**Action item:** Which lines of the data contain the string "target"? Copy every one of them.

**The data:**
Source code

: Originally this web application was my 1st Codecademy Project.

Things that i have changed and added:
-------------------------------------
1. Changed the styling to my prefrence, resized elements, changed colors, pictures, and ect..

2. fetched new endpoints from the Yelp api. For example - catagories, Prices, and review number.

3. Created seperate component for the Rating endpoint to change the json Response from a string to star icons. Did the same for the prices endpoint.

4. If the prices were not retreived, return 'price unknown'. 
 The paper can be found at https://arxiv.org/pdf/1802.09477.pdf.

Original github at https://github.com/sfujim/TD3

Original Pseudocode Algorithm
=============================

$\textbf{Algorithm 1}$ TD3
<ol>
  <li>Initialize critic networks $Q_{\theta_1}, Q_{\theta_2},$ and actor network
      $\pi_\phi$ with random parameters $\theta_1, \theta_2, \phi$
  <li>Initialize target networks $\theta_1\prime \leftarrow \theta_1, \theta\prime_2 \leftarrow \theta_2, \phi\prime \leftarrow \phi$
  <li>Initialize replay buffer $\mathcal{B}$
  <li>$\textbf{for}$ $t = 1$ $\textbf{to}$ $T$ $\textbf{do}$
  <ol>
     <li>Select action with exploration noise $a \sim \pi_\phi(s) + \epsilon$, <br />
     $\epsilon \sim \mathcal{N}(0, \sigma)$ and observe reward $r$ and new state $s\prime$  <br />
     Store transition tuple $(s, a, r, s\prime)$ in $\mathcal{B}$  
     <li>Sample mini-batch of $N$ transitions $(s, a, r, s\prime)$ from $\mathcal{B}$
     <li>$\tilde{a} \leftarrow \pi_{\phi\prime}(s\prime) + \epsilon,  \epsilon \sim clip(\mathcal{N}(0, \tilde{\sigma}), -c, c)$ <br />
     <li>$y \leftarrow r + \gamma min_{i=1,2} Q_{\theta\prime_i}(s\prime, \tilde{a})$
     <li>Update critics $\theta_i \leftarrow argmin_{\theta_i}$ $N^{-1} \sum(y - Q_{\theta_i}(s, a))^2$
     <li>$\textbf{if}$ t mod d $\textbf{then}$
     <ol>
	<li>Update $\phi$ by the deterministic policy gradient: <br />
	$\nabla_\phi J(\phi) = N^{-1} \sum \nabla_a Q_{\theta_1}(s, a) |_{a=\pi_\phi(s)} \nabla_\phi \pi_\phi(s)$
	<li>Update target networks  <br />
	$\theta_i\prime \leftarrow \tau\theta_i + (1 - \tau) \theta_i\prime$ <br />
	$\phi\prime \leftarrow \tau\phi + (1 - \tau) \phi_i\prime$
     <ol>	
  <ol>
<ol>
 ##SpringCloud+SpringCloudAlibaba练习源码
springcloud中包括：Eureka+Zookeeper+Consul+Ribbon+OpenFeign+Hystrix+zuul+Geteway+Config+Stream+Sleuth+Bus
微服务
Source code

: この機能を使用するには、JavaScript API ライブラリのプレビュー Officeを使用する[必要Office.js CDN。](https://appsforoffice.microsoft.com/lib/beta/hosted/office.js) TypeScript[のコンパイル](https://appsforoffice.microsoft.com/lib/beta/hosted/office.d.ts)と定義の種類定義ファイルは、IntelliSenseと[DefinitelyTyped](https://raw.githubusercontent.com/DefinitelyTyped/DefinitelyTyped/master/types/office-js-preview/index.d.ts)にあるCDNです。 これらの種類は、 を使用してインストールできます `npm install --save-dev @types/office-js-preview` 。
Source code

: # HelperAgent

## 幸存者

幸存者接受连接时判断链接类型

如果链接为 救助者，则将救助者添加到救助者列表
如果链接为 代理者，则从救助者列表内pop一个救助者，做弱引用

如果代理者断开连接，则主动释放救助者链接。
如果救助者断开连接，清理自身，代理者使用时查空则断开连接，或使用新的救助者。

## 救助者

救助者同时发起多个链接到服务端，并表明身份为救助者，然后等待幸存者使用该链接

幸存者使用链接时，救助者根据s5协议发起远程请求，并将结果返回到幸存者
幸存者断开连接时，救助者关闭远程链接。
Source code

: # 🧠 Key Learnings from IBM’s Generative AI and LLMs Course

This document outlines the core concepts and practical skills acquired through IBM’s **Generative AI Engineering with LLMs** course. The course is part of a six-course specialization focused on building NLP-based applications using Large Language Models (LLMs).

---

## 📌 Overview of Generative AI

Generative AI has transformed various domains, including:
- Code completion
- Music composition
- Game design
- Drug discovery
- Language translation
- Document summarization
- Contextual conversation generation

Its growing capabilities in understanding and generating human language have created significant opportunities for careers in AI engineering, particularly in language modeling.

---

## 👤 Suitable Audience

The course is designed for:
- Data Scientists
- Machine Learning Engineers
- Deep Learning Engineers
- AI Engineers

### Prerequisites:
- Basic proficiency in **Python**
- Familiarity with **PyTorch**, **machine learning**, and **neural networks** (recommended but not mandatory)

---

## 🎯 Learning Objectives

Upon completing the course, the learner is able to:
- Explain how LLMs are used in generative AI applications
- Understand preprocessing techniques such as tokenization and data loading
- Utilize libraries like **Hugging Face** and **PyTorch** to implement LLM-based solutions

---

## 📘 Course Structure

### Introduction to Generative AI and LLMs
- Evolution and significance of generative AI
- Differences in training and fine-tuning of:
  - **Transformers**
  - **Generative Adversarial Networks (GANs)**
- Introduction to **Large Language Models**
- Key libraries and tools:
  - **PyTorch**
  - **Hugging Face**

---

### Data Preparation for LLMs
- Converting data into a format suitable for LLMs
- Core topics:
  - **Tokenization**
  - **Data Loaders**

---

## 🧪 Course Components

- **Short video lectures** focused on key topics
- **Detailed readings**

**Task solution:**
  <li>Initialize target networks $\theta_1\prime \leftarrow \theta_1, \theta\prime_2 \leftarrow \theta_2, \phi\prime \leftarrow \phi$
	<li>Update target networks  <br />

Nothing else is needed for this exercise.